Ende
"A town most people use as a bus stop to Kelimutu, and one that deserves more than that."
The Flores port town where Sukarno spent his exile writing the philosophical seeds of Indonesian independence under a banyan tree.
Almost everyone who comes to Ende is really on their way to Kelimutu’s tri-colored crater lakes an hour or two north, and I was no exception the first time. It took a second visit, delayed by a canceled flight, to actually look at the town itself — and Ende turns out to carry more history than its scruffy port-town appearance lets on. Between 1934 and 1938, Sukarno, the man who would become Indonesia’s first president, was exiled here by the Dutch colonial government, isolated on this small Flores port precisely because it was considered remote enough to neutralize him politically.

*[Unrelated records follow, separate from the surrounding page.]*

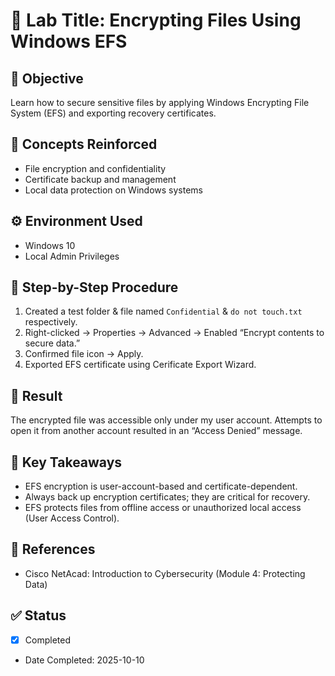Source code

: # 🧠 Lab Title: Encrypting Files Using Windows EFS

## 🎯 Objective
Learn how to secure sensitive files by applying Windows Encrypting File System (EFS) and exporting recovery certificates.

## 🧠 Concepts Reinforced
- File encryption and confidentiality  
- Certificate backup and management  
- Local data protection on Windows systems  

## ⚙️ Environment Used
- Windows 10  
- Local Admin Privileges  

## 🚀 Step-by-Step Procedure
1. Created a test folder & file named `Confidential` & `do not touch.txt` respectively.  
2. Right-clicked -> Properties -> Advanced -> Enabled “Encrypt contents to secure data.”  
3. Confirmed file icon -> Apply.  
4. Exported EFS certificate using Cerificate Export Wizard.  

## 🧩 Result
The encrypted file was accessible only under my user account. Attempts to open it from another account resulted in an “Access Denied” message.

## 🧠 Key Takeaways
- EFS encryption is user-account-based and certificate-dependent.  
- Always back up encryption certificates; they are critical for recovery.  
- EFS protects files from offline access or unauthorized local access (User Access Control).

## 🔗 References
- Cisco NetAcad: Introduction to Cybersecurity (Module 4: Protecting Data)  

## ✅ Status
- [x] Completed  
- Date Completed: 2025-10-10
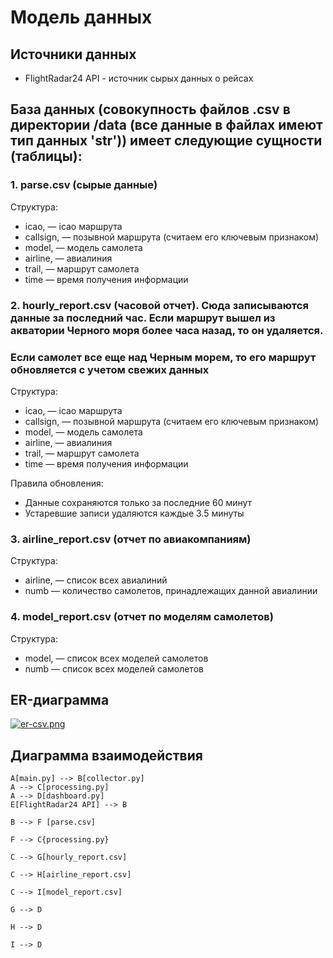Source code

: # Модель данных

## Источники данных
- FlightRadar24 API - источник сырых данных о рейсах

## База данных (совокупность файлов .csv в директории /data (все данные в файлах имеют тип данных 'str')) имеет следующие сущности (таблицы):

### 1. parse.csv (сырые данные)
Структура:
- icao, &mdash; icao маршрута
- callsign, &mdash; позывной маршрута (считаем его ключевым признаком)
- model, &mdash; модель самолета
- airline, &mdash; авиалиния
- trail, &mdash; маршрут самолета
- time &mdash; время получения информации

### 2. hourly_report.csv (часовой отчет). Сюда записываются данные за последний час. Если маршрут вышел из акватории Черного моря более часа назад, то он удаляется. 
### Если самолет все еще над Черным морем, то его маршрут обновляется с учетом свежих данных
Структура:
- icao, &mdash; icao маршрута
- callsign, &mdash; позывной маршрута (считаем его ключевым признаком)
- model, &mdash; модель самолета
- airline, &mdash; авиалиния
- trail, &mdash; маршрут самолета
- time &mdash; время получения информации

Правила обновления:
- Данные сохраняются только за последние 60 минут
- Устаревшие записи удаляются каждые 3.5 минуты

### 3. airline_report.csv (отчет по авиакомпаниям)
Структура:
- airline, &mdash; список всех авиалиний
- numb &mdash; количество самолетов, принадлежащих данной авиалинии

### 4. model_report.csv (отчет по моделям самолетов)
Структура:
- model, &mdash; список всех моделей самолетов
- numb &mdash; список всех моделей самолетов

## ER-диаграмма

[![er-csv.png](https://i.postimg.cc/02zyrzkN/er-csv.png)](https://postimg.cc/hfqB5P7F)

## Диаграмма взаимодействия
    A[main.py] --> B[collector.py] 
    A --> C[processing.py]
    A --> D[dashboard.py]
    E[FlightRadar24 API] --> B

    B --> F [parse.csv]
    
    F --> C{processing.py}
    
    C --> G[hourly_report.csv]
    
    C --> H[airline_report.csv]
    
    C --> I[model_report.csv]
    
    G --> D
    
    H --> D
    
    I --> D
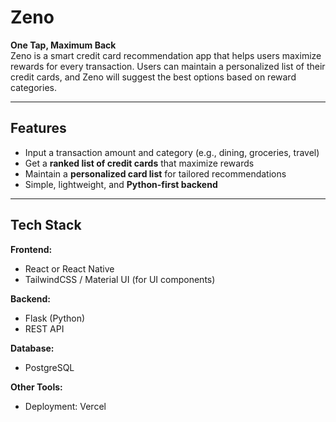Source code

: # **Zeno**

**One Tap, Maximum Back**  
Zeno is a smart credit card recommendation app that helps users maximize rewards for every transaction. Users can maintain a personalized list of their credit cards, and Zeno will suggest the best options based on reward categories.

---

## **Features**
- Input a transaction amount and category (e.g., dining, groceries, travel)
- Get a **ranked list of credit cards** that maximize rewards
- Maintain a **personalized card list** for tailored recommendations
- Simple, lightweight, and **Python-first backend**

---

## **Tech Stack**

**Frontend:**
- React or React Native
- TailwindCSS / Material UI (for UI components)

**Backend:**
- Flask (Python)
- REST API

**Database:**
- PostgreSQL

**Other Tools:**
- Deployment: Vercel

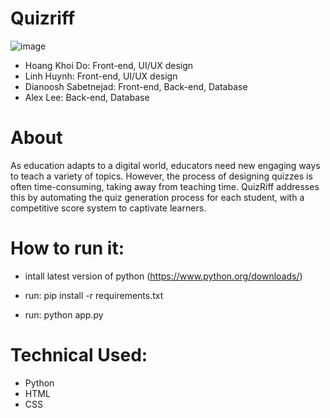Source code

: # Quizriff
![image](https://github.com/Ben2104/DeAnzaHack2023/assets/103481356/7d1a90d5-8102-4032-bca0-e00055842ec6)
* Hoang Khoi Do: Front-end, UI/UX design
* Linh Huynh: Front-end, UI/UX design
* Dianoosh Sabetnejad: Front-end, Back-end, Database
* Alex Lee: Back-end, Database 
  
# About
As education adapts to a digital world, educators need new engaging ways to teach a variety of topics. However, the process of designing quizzes is often time-consuming, taking away from teaching time. QuizRiff addresses this by automating the quiz generation process for each student, with a competitive score system to captivate learners.
# How to run it:
* intall latest version of python (https://www.python.org/downloads/)

* run:  pip install -r requirements.txt

* run: python app.py

#  Technical Used:  
* Python
* HTML
* CSS 
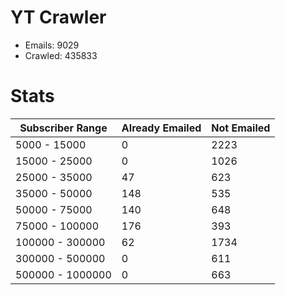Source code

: # YT Crawler
- Emails: 9029
- Crawled: 435833

# Stats
| Subscriber Range  | Already Emailed | Not Emailed |
|-------|-------|-------|
| 5000 - 15000 | 0 | 2223 |
| 15000 - 25000 | 0 | 1026 |
| 25000 - 35000 | 47 | 623 |
| 35000 - 50000 | 148 | 535 |
| 50000 - 75000 | 140 | 648 |
| 75000 - 100000 | 176 | 393 |
| 100000 - 300000 | 62 | 1734 |
| 300000 - 500000 | 0 | 611 |
| 500000 - 1000000 | 0 | 663 |
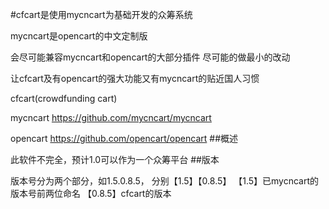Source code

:#cfcart是使用mycncart为基础开发的众筹系统

mycncart是opencart的中文定制版

会尽可能兼容mycncart和opencart的大部分插件
尽可能的做最小的改动

让cfcart及有opencart的强大功能又有mycncart的贴近国人习惯

cfcart(crowdfunding cart)

mycncart https://github.com/mycncart/mycncart

opencart https://github.com/opencart/opencart
##概述

此软件不完全，预计1.0可以作为一个众筹平台
##版本

版本号分为两个部分，如1.5.0.8.5， 分别【1.5】【0.8.5】 【1.5】已mycncart的版本号前两位命名 【0.8.5】cfcart的版本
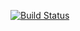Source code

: [![Build Status](https://travis-ci.org/ccnmtl/carr.svg?branch=master)](https://travis-ci.org/ccnmtl/carr)
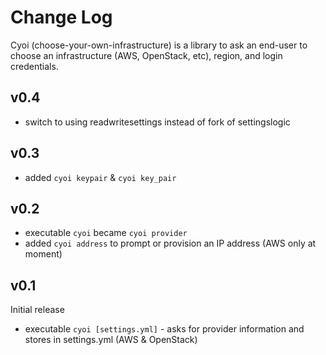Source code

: # Change Log

Cyoi (choose-your-own-infrastructure) is a library to ask an end-user to choose an infrastructure (AWS, OpenStack, etc), region, and login credentials.

## v0.4

* switch to using readwritesettings instead of fork of settingslogic

## v0.3

* added `cyoi keypair` & `cyoi key_pair`

## v0.2

* executable `cyoi` became `cyoi provider`
* added `cyoi address` to prompt or provision an IP address (AWS only at moment)

## v0.1

Initial release

* executable `cyoi [settings.yml]` - asks for provider information and stores in settings.yml (AWS & OpenStack)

It didn’t work out that way. His house, Rumah Pengasingan Bung Karno, still stands near the town center, modest and well-kept, with personal effects and photographs documenting the years he spent here reading, writing, and — according to the story every local guide tells with real pride — developing early versions of the philosophical framework that became Pancasila, Indonesia’s foundational state ideology, while sitting beneath a large banyan tree a short walk from the house.

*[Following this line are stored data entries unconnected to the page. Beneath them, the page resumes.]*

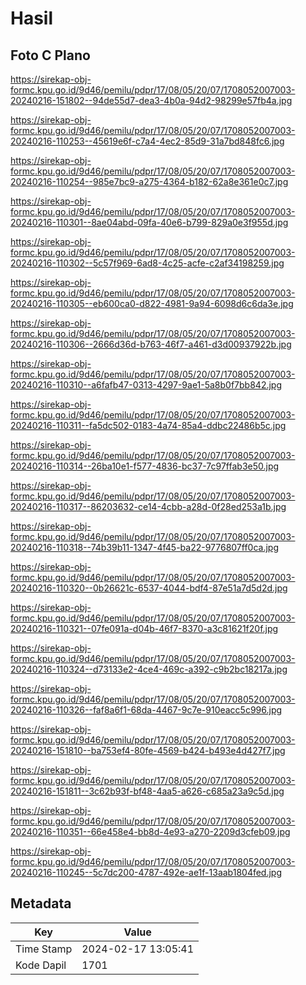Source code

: # Hasil

## Foto C Plano

https://sirekap-obj-formc.kpu.go.id/9d46/pemilu/pdpr/17/08/05/20/07/1708052007003-20240216-151802--94de55d7-dea3-4b0a-94d2-98299e57fb4a.jpg

https://sirekap-obj-formc.kpu.go.id/9d46/pemilu/pdpr/17/08/05/20/07/1708052007003-20240216-110253--45619e6f-c7a4-4ec2-85d9-31a7bd848fc6.jpg

https://sirekap-obj-formc.kpu.go.id/9d46/pemilu/pdpr/17/08/05/20/07/1708052007003-20240216-110254--985e7bc9-a275-4364-b182-62a8e361e0c7.jpg

https://sirekap-obj-formc.kpu.go.id/9d46/pemilu/pdpr/17/08/05/20/07/1708052007003-20240216-110301--8ae04abd-09fa-40e6-b799-829a0e3f955d.jpg

https://sirekap-obj-formc.kpu.go.id/9d46/pemilu/pdpr/17/08/05/20/07/1708052007003-20240216-110302--5c57f969-6ad8-4c25-acfe-c2af34198259.jpg

https://sirekap-obj-formc.kpu.go.id/9d46/pemilu/pdpr/17/08/05/20/07/1708052007003-20240216-110305--eb600ca0-d822-4981-9a94-6098d6c6da3e.jpg

https://sirekap-obj-formc.kpu.go.id/9d46/pemilu/pdpr/17/08/05/20/07/1708052007003-20240216-110306--2666d36d-b763-46f7-a461-d3d00937922b.jpg

https://sirekap-obj-formc.kpu.go.id/9d46/pemilu/pdpr/17/08/05/20/07/1708052007003-20240216-110310--a6fafb47-0313-4297-9ae1-5a8b0f7bb842.jpg

https://sirekap-obj-formc.kpu.go.id/9d46/pemilu/pdpr/17/08/05/20/07/1708052007003-20240216-110311--fa5dc502-0183-4a74-85a4-ddbc22486b5c.jpg

https://sirekap-obj-formc.kpu.go.id/9d46/pemilu/pdpr/17/08/05/20/07/1708052007003-20240216-110314--26ba10e1-f577-4836-bc37-7c97ffab3e50.jpg

https://sirekap-obj-formc.kpu.go.id/9d46/pemilu/pdpr/17/08/05/20/07/1708052007003-20240216-110317--86203632-ce14-4cbb-a28d-0f28ed253a1b.jpg

https://sirekap-obj-formc.kpu.go.id/9d46/pemilu/pdpr/17/08/05/20/07/1708052007003-20240216-110318--74b39b11-1347-4f45-ba22-9776807ff0ca.jpg

https://sirekap-obj-formc.kpu.go.id/9d46/pemilu/pdpr/17/08/05/20/07/1708052007003-20240216-110320--0b26621c-6537-4044-bdf4-87e51a7d5d2d.jpg

https://sirekap-obj-formc.kpu.go.id/9d46/pemilu/pdpr/17/08/05/20/07/1708052007003-20240216-110321--07fe091a-d04b-46f7-8370-a3c81621f20f.jpg

https://sirekap-obj-formc.kpu.go.id/9d46/pemilu/pdpr/17/08/05/20/07/1708052007003-20240216-110324--d73133e2-4ce4-469c-a392-c9b2bc18217a.jpg

https://sirekap-obj-formc.kpu.go.id/9d46/pemilu/pdpr/17/08/05/20/07/1708052007003-20240216-110326--faf8a6f1-68da-4467-9c7e-910eacc5c996.jpg

https://sirekap-obj-formc.kpu.go.id/9d46/pemilu/pdpr/17/08/05/20/07/1708052007003-20240216-151810--ba753ef4-80fe-4569-b424-b493e4d427f7.jpg

https://sirekap-obj-formc.kpu.go.id/9d46/pemilu/pdpr/17/08/05/20/07/1708052007003-20240216-151811--3c62b93f-bf48-4aa5-a626-c685a23a9c5d.jpg

https://sirekap-obj-formc.kpu.go.id/9d46/pemilu/pdpr/17/08/05/20/07/1708052007003-20240216-110351--66e458e4-bb8d-4e93-a270-2209d3cfeb09.jpg

https://sirekap-obj-formc.kpu.go.id/9d46/pemilu/pdpr/17/08/05/20/07/1708052007003-20240216-110245--5c7dc200-4787-492e-ae1f-13aab1804fed.jpg


## Metadata

| Key        | Value               |
| ---------- | ------------------- |
| Time Stamp | 2024-02-17 13:05:41 |
| Kode Dapil | 1701                |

That banyan tree is still there, fenced and marked, and standing under it knowing what supposedly took shape in that shade gave me one of those quiet travel moments that has nothing to do with scenery. Ende’s role in Indonesian independence is a footnote in most histories of the revolution, but locally it’s a point of real civic pride, and the small museum attached to the exile house does a decent job contextualizing it without excessive nationalism.

Black sand, blue harbor
Ende sits on Flores’s south coast, wedged between two volcanoes, Meja and Iya, with a harbor that has made it a trading post since well before Dutch colonization — Bugis, Makassar, and Arab traders all worked this coastline for centuries, and the town’s ethnic mix still reflects it, with a notably large Muslim population in a province that is otherwise heavily Catholic. The beaches immediately around town are black volcanic sand, a striking contrast against the turquoise water and green hills, and Pantai Ria just outside the center is where I ended most evenings watching local families gather as the light dropped behind Gunung Iya’s cone.

A base for Kelimutu, and more than that
For most travelers, Ende functions purely as the transit hub for Kelimutu National Park, whose three crater lakes shift color unpredictably between turquoise, green, and near-black due to mineral content and volcanic gas activity — a two-hour drive north through the mountain town of Moni, from where most people make the pre-dawn hike to the crater rim. I’d still send anyone that way; Kelimutu genuinely earns its reputation. But Ende’s market, Pasar Mbongawani, sells Flores’s own ikat weaving traditions alongside East Sumba’s, worth a browse even if you’re not buying, and the harbor area has the kind of unhurried, unpretentious energy that a lot of more “discovered” parts of Flores have already lost.
When to go: May through September for the driest weather and the clearest views at Kelimutu’s crater rim, which is frequently fogged in during the wet season from December to March.